A player needs 6.5 points to win the match in games played at standard time control. Carlsen currently has a 95 point advantage in rating, which gives him a theoretical 63%-37% advantage in each game. After 10 games he would have only 6.30 theoretical points, meaning it would take him 11 games to achieve at least 6.5 points (6.93 theoretical points). Rounding off gives a match score of 7-4 in his favor.
Given that Carlsen has little experience with matches and no experience with the pressure of a World Championship match (he choked at the end of the London Candidates Tournament and was lucky to win the event), and that Anand has home court advantage (think food and other comforts, especially food), I'll give Anand a free point. That makes 7-5 for Carlsen.

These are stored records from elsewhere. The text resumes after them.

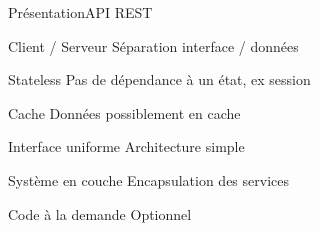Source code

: \begin{frame}{Présentation}{API REST}
    \begin{minipage}{0.45\textwidth}
    \begin{block}{Client / Serveur}
        Séparation interface / données
    \end{block}
    \end{minipage}
    \begin{minipage}{0.45\textwidth}
    \begin{block}{Stateless}
        Pas de dépendance à un état, ex session
    \end{block}
    \end{minipage}
    \begin{minipage}{0.45\textwidth}
    \begin{block}{Cache}
        Données possiblement en cache
    \end{block}
    \end{minipage}
    \begin{minipage}{0.45\textwidth}
    \begin{block}{Interface uniforme}
        Architecture simple
    \end{block}
    \end{minipage}
    \begin{minipage}{0.45\textwidth}
    \begin{block}{Système en couche}
        Encapsulation des services
    \end{block}
    \end{minipage}
    \begin{minipage}{0.45\textwidth}
    \begin{alertblock}{Code à la demande}
        \alert{Optionnel}
    \end{alertblock}
    \end{minipage}
\end{frame}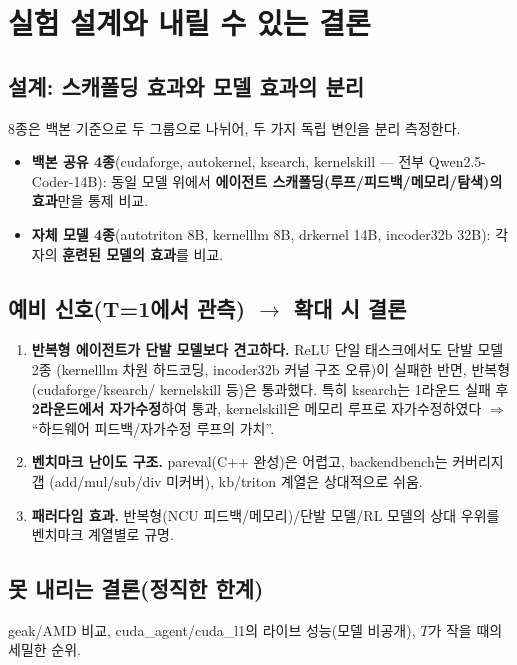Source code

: \documentclass[11pt]{article}
\begin{document}
\section{실험 설계와 내릴 수 있는 결론}
\subsection{설계: 스캐폴딩 효과와 모델 효과의 분리}
8종은 백본 기준으로 두 그룹으로 나뉘어, 두 가지 독립 변인을 분리 측정한다.
\begin{itemize}
  \item \textbf{백본 공유 4종}(cudaforge, autokernel, ksearch, kernelskill --- 전부 Qwen2.5-Coder-14B):
        동일 모델 위에서 \textbf{에이전트 스캐폴딩(루프/피드백/메모리/탐색)의 효과}만을 통제 비교.
  \item \textbf{자체 모델 4종}(autotriton 8B, kernelllm 8B, drkernel 14B, incoder32b 32B):
        각자의 \textbf{훈련된 모델의 효과}를 비교.
\end{itemize}

\subsection{예비 신호(T=1에서 관측) $\rightarrow$ 확대 시 결론}
\begin{enumerate}
  \item \textbf{반복형 에이전트가 단발 모델보다 견고하다.} ReLU 단일 태스크에서도 단발 모델 2종
        (kernelllm 차원 하드코딩, incoder32b 커널 구조 오류)이 실패한 반면, 반복형(cudaforge/ksearch/
        kernelskill 등)은 통과했다. 특히 ksearch는 1라운드 실패 후 \textbf{2라운드에서 자가수정}하여 통과,
        kernelskill은 메모리 루프로 자가수정하였다 $\Rightarrow$ ``하드웨어 피드백/자가수정 루프의 가치''.
  \item \textbf{벤치마크 난이도 구조.} pareval(C++ 완성)은 어렵고, backendbench는 커버리지 갭
        (add/mul/sub/div 미커버), kb/triton 계열은 상대적으로 쉬움.
  \item \textbf{패러다임 효과.} 반복형(NCU 피드백/메모리)/단발 모델/RL 모델의 상대 우위를 벤치마크 계열별로 규명.
\end{enumerate}

\subsection{못 내리는 결론(정직한 한계)}
geak/AMD 비교, cuda\_agent/cuda\_l1의 라이브 성능(모델 비공개), $T$가 작을 때의 세밀한 순위.
\end{document}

Taking it back a step and going to the start of the 12th game, the score would be 6-5 for Carlsen. Kasparov wrote somewhere -- he's written so much that I couldn't possibly find the reference in a reasonable amount of time -- that the last game of a World Championship match follows it's own logic (or something similar). That means anything can happen.
If Anand somehow wins the crucial 12th game, ending with a tied score, the match goes to tiebreak. I won't repeat all of the tiebreak rules here, because they are available in the usual places. Let's just say they play a four-game rapidplay match followed by a number of two-game blitz matches, until someone wins one of these mini-matches.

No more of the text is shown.